5 Best DevOps Tools You Need to Know
Here Are 5 Best DevOps Tools Designed to Streamline Your Engineering PipelineAs the DevOps industry continues to grow, there are a variety of too...Learn More
When it comes to delivering software projects, there must be an easier way. At least that’s the idea behind DevOps. But what is DevOps? And why is it important? These are the questions I’ll try to answer in this post, which is based on our webinar Getting Started with DevOps.
Before I answer the question “what is DevOps?” I’d like to start with another question: What problem is DevOps trying to solve?
In large companies, it’s common to structure teams according to their role. You may have teams for development, QA, database management, operations, and security, among others. It’s also common that each team may be working in complete isolation from the others. Unfortunately, these types of workplace silos are common. Developers write code and perhaps some documentation for how to install it. They send it across to the QA team who does a bit of testing and goes back and forth with the developers to fix bugs. At some point, the code will be sent over the proverbial wall where it will be handed off to operations to run it in production.
Based on my experience, most companies allocate a week or so for QA, but leave little time for developers to fix bugs. This silo pattern is extremely inefficient. As developers, the only connection that we have to code running in production is that we have a queue of tickets for production bug fixes. We are so disconnected from our code that fixing bugs is how we know what’s going on with it in production. At the same time, QA spends a lot of time performing tests that that should be automated. Meanwhile, operations has to support code that is written by developers who may not even know what the production environment looks like. And this makes it tough for operations folks to do their jobs well.
The good news is that there’s a better way: DevOps. If you search for “what is DevOps?” you’re going to see a lot of opinions. What you won’t find, however, is any formal generally agreed-upon definition. Why? I suspect that the lack of a formal definition offers the flexibility required for companies to leverage the principles of DevOps without having to adhere to a strict definition.
While strict and clear definitions have their advantages, a downside is that they can create a rigid environment. As a result, if you need to deviate from a definition, it can cause some friction among team members who follow it to the letter. Now, I can’t be sure if DevOps was created with this flexibility by design or if it was just lucky. However, either way, it’s better for all of us.
So, since there’s no agreed-upon definition for what DevOps is, I’ll share mine.
I call DevOps a philosophy of the efficient development, deployment, and operation of the highest quality software possible. I call it a philosophy because it’s really a system of thinking with a primary concern for developing, deploying, and operating high-quality software.
If you consider development, deployment, and operations as a pipeline for your code to flow through, then DevOps is about looking at that pipeline from a holistic perspective. The goal of looking at the pipeline holistically is to find ways to make it more efficient and produce higher quality products.
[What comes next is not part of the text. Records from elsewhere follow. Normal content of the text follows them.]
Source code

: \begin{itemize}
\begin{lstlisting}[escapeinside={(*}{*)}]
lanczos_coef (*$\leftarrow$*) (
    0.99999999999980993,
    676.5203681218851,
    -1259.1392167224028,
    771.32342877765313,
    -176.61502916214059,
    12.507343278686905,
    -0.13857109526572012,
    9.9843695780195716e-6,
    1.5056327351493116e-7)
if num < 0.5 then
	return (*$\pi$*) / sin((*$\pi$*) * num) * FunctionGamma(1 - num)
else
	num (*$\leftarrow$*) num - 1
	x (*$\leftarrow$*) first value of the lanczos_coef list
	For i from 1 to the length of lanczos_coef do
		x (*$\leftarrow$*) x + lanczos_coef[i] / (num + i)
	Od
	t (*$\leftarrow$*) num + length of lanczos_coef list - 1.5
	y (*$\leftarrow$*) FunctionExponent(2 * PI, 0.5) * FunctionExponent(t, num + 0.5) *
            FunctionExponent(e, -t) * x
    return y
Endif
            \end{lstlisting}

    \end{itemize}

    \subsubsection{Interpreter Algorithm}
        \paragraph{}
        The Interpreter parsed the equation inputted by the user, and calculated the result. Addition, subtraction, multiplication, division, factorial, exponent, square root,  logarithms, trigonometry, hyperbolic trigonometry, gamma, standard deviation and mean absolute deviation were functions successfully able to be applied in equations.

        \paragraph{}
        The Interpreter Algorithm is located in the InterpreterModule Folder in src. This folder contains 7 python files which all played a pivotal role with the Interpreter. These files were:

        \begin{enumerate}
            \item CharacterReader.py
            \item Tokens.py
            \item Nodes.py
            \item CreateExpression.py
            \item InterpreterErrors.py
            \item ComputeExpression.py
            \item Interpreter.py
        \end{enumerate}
The logical question is then, how does DevOps help increase the efficiency of the pipeline and increase the quality of your software? It encompasses both of these through some generally agreed-upon principles. By generally agreed-upon, what I mean is that there is at least some level of consensus in the technical community that these are a good thing. They are often abbreviated as CAMS: Culture, Automation, Measurement, and Sharing. Let’s dig into each of these terms.
DevOps as a name is the combination of the abbreviations “dev” for development and “ops” for operations. Even the name suggests that DevOps is about bringing teams together. DevOps culture is about breaking down the silos that prohibit teams from collaborating. As the level of collaboration increases, so does the potential for improved quality and efficiency.
Breaking down silos means more collaboration between teams. It can also mean that company values may need to change. This sort of change tends to happen from the top down. Some important values are collaboration, quality, efficiency, security, empathy, and transparency. If your company doesn’t value these things, then it’s likely that no amount of technology is going to help.
For example, if quality isn’t a company value, then as an engineer, you likely won’t get the time you need to create unit tests, integration tests, and automated acceptance tests. The same goes for any of the values we mentioned. If it isn’t a company value, then it’s not important to the company. And, it will typically go ignored until it’s time to place blame when something goes wrong.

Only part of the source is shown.